I think a contradiction should be useful here, and it should not be necessary to use this theorem by Erdos. So suppose $S$ can be partitioned into two subsets $A$ and $B$, each having the same products of the elements. Let $m$ be the smallest element in $S$. Then $\prod_{a\in A} a= \prod_{b\in B} b = \frac{1}2\prod_{j=1}^{p} (m+j-1).$ To get a contradiction, it might be possible to show that $B$ and $A$ cannot be disjoint, but I'm not sure how to do this. I know $S$ may or may not contain a multiple of $p$, but if one added another integer to $S$, then the new set must contain a multiple of $p$. Also, every nonmultiple of $p$ in $S$ has a unique inverse in $\mathbb{Z}_p^*,$ the multiplicative group of integers modulo $p$.
Any block of $p-1$ consecutive integers contains at most one multiple of $p$.
If it contains a (unique) multiple of $p$ then that term can only be in one of the two parts, so the two parts can't have the same product.

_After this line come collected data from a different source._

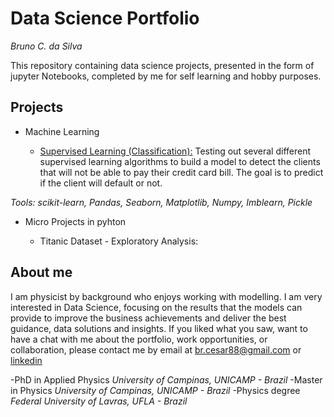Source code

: # Data Science Portfolio 
*Bruno C. da Silva*

This repository containing data science projects, presented in the form of jupyter Notebooks, completed by me for self learning and hobby purposes.

## Projects

- Machine Learning

    - [Supervised Learning (Classification):](https://github.com/brcesar/Portfolio/tree/master/Supervised%20Learning%20:%20Classification%20-%20Credit%20Card%20Risk%20Evaluation) Testing out several different supervised learning algorithms to build a model to detect the clients that will not be able to pay their credit card bill. The goal is to predict if the client will default or not.

*Tools: scikit-learn, Pandas, Seaborn, Matplotlib, Numpy, Imblearn, Pickle*


- Micro Projects in pyhton

  - Titanic Dataset - Exploratory Analysis:
  
 ## About me
 
I am physicist by background who enjoys working with modelling. I am very interested in Data Science, focusing on the results that the models can provide to improve the business achievements and deliver the best guidance, data solutions and insights. If you liked what you saw, want to have a chat with me about the portfolio, work opportunities, or collaboration, please contact me by email at br.cesar88@gmail.com or [linkedin](https://www.linkedin.com/in/bruno-c-da-silva-6ba107136/)

-PhD in Applied Physics
*University of Campinas, UNICAMP - Brazil*
-Master in Physics
*University of Campinas, UNICAMP - Brazil*
-Physics degree
*Federal University of Lavras, UFLA - Brazil*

If it contains no multiples of $p$ then the block is a complete list of the non-zero residues $\pmod p$. We can then use Wilson's Theorem to deduce that the product of all the elements in the block is $-1\pmod p$. But, if your partition existed we'd have a solution to $n^2\equiv -1\pmod p$, which contradicts your assumption that $p\equiv 3 \pmod 4$.